Griechen aus der Sicht von Deutschland
Man stelle sich einen jungen Mann vor, der in seinem ersten Job 1.000 Euro netto monatlich verdient. Alle seine besten Freunde verdienen 1.800 Euro netto monatlich und er möchte in seinem Lebensstandard seinen Freunden nicht nachstehen. Er gibt also auch 1.800 Euro monatlich aus, obwohl er nur 1.000 Euro verdient. Das geht deswegen, weil ihm die Bank einen Kreditrahmen eingeräumt hat.
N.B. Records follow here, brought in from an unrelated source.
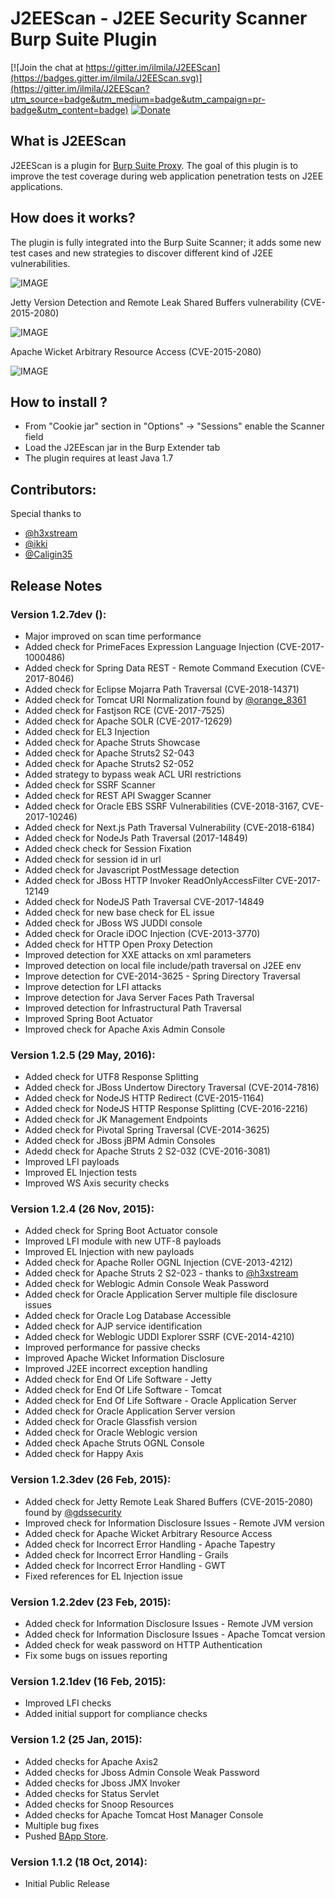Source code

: # J2EEScan - J2EE Security Scanner Burp Suite Plugin

[![Join the chat at https://gitter.im/ilmila/J2EEScan](https://badges.gitter.im/ilmila/J2EEScan.svg)](https://gitter.im/ilmila/J2EEScan?utm_source=badge&utm_medium=badge&utm_campaign=pr-badge&utm_content=badge) [![Donate](https://img.shields.io/badge/Donate-PayPal-green.svg)](https://PayPal.Me/ilmila)



## What is J2EEScan
J2EEScan is a plugin for [Burp Suite Proxy](http://portswigger.net/). 
The goal of this plugin is to improve the test coverage during 
web application penetration tests on J2EE applications. 


## How does it works?

The plugin is fully integrated into the Burp Suite Scanner; it adds some new test 
cases and new strategies to discover different kind of J2EE vulnerabilities.


 ![IMAGE](https://bitbucket.org/ilmila/j2eescan/raw/dev/resources/j2eescan-results.png)


Jetty Version Detection and Remote Leak Shared Buffers vulnerability (CVE-2015-2080)

 ![IMAGE](https://bitbucket.org/ilmila/j2eescan/raw/dev/resources/jetty-remote-leak.png)


Apache Wicket Arbitrary Resource Access (CVE-2015-2080)

 ![IMAGE](https://bitbucket.org/ilmila/j2eescan/raw/dev/resources/wicket.png)



## How to install ?

 * From "Cookie jar" section in "Options" -> "Sessions" enable the Scanner field
 * Load the J2EEscan jar in the Burp Extender tab
 * The plugin requires at least Java 1.7


## Contributors:

Special thanks to

  * [@h3xstream](https://twitter.com/h3xstream)
  * [@ikki](https://twitter.com/_ikki)
  * [@Caligin35](https://twitter.com/Caligin35)


## Release Notes

### Version 1.2.7dev ():
 * Major improved on scan time performance
 * Added check for PrimeFaces Expression Language Injection (CVE-2017-1000486)
 * Added check for Spring Data REST - Remote Command Execution (CVE-2017-8046)
 * Added check for Eclipse Mojarra Path Traversal (CVE-2018-14371)
 * Added check for Tomcat URI Normalization found by [@orange_8361](https://twitter.com/orange_8361)
 * Added check for Fastjson RCE (CVE-2017-7525)
 * Added check for Apache SOLR (CVE-2017-12629)
 * Added check for EL3 Injection
 * Added check for Apache Struts Showcase
 * Added check for Apache Struts2 S2-043
 * Added check for Apache Struts2 S2-052
 * Added strategy to bypass weak ACL URI restrictions
 * Added check for SSRF Scanner
 * Added check for REST API Swagger Scanner
 * Added check for Oracle EBS SSRF Vulnerabilities (CVE-2018-3167, CVE-2017-10246)
 * Added check for Next.js Path Traversal Vulnerability (CVE-2018-6184)
 * Added check for NodeJs Path Traversal (2017-14849)
 * Added check check for Session Fixation
 * Added check for session id in url
 * Added check for Javascript PostMessage detection
 * Added check for JBoss HTTP Invoker ReadOnlyAccessFilter CVE-2017-12149
 * Added check for NodeJS Path Traversal CVE-2017-14849
 * Added check for new base check for EL issue
 * Added check for JBoss WS JUDDI console
 * Added check for Oracle iDOC Injection (CVE-2013-3770)
 * Added check for HTTP Open Proxy Detection
 * Improved detection for XXE attacks on xml parameters
 * Improved detection on local file include/path traversal on J2EE env
 * Improve detection for CVE-2014-3625 - Spring Directory Traversal
 * Improve detection for LFI attacks
 * Improve detection for Java Server Faces Path Traversal
 * Improved detection for Infrastructural Path Traversal
 * Improved Spring Boot Actuator
 * Improved check for Apache Axis Admin Console


### Version 1.2.5 (29 May, 2016):
 * Added check for UTF8 Response Splitting
 * Added check for JBoss Undertow Directory Traversal (CVE-2014-7816)
 * Added check for NodeJS HTTP Redirect (CVE-2015-1164)
 * Added check for NodeJS HTTP Response Splitting (CVE-2016-2216)
 * Added check for JK Management Endpoints
 * Added check for Pivotal Spring Traversal (CVE-2014-3625)
 * Added check for JBoss jBPM Admin Consoles
 * Adedd check for Apache Struts 2 S2-032 (CVE-2016-3081)
 * Improved LFI payloads
 * Improved EL Injection tests
 * Improved WS Axis security checks


### Version 1.2.4 (26 Nov, 2015):
 * Added check for Spring Boot Actuator console
 * Improved LFI module with new UTF-8 payloads
 * Improved EL Injection with new payloads
 * Added check for Apache Roller OGNL Injection (CVE-2013-4212)
 * Added check for Apache Struts 2 S2-023 - thanks to [@h3xstream](https://twitter.com/h3xstream)
 * Added check for Weblogic Admin Console Weak Password
 * Added check for Oracle Application Server multiple file disclosure issues
 * Added check for Oracle Log Database Accessible
 * Added check for AJP service identification
 * Added check for Weblogic UDDI Explorer SSRF (CVE-2014-4210)
 * Improved performance for passive checks
 * Improved Apache Wicket Information Disclosure
 * Improved J2EE incorrect exception handling
 * Added check for End Of Life Software - Jetty
 * Added check for End Of Life Software - Tomcat
 * Added check for End Of Life Software - Oracle Application Server
 * Added check for Oracle Application Server version
 * Added check for Oracle Glassfish version
 * Added check for Oracle Weblogic version
 * Added check Apache Struts OGNL Console
 * Added check for Happy Axis

 
### Version 1.2.3dev (26 Feb, 2015):
 * Added check for Jetty Remote Leak Shared Buffers (CVE-2015-2080) found by [@gdssecurity](https://twitter.com/gdssecurity/)
 * Improved check for Information Disclosure Issues - Remote JVM version
 * Added check for Apache Wicket Arbitrary Resource Access
 * Added check for Incorrect Error Handling - Apache Tapestry
 * Added check for Incorrect Error Handling - Grails
 * Added check for Incorrect Error Handling - GWT
 * Fixed references for EL Injection issue

### Version 1.2.2dev (23 Feb, 2015):
 * Added check for Information Disclosure Issues - Remote JVM version
 * Added check for Information Disclosure Issues - Apache Tomcat version
 * Added check for weak password on HTTP Authentication
 * Fix some bugs on issues reporting

### Version 1.2.1dev (16 Feb, 2015):
 * Improved LFI checks
 * Added initial support for compliance checks

### Version 1.2 (25 Jan, 2015):
 * Added checks for Apache Axis2
 * Added checks for Jboss Admin Console Weak Password
 * Added checks for Jboss JMX Invoker
 * Added checks for Status Servlet
 * Added checks for Snoop Resources
 * Added checks for Apache Tomcat Host Manager Console
 * Multiple bug fixes
 * Pushed [BApp Store](https://pro.portswigger.net/bappstore/). 

### Version 1.1.2 (18 Oct, 2014):
 * Initial Public Release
Nach dem ersten Monat ist sein Kreditrahmen bei der Bank mit 800 Euro beansprucht. Nach 10 Monaten beträgt die Inanspruchnahme 8.000 Euro und die Bank fordert ihn zu einer Besprechung auf. Die Bank erklärt ihm, dass das so nicht weitergehen kann, weil alleine schon die Zinsen auf die 8.000 Euro Schulden 33 Euro monatlich betragen (bei einem Spitzenzinssatz von nur 5%). Die Bank stellt mit ihm ein Haushaltsbudget auf: 1.000 Euro netto stehen ihm monatlich als Einkommen zur Verfügung; 33 Euro gehen weg als Zinsen und weiter 67 Euro monatlich verlangt die Bank als Tilgung (dann ist der Kredit in 10 Jahren getilgt). Somit muss der junge Mann nun mit 900 Euro monatlich auskommen.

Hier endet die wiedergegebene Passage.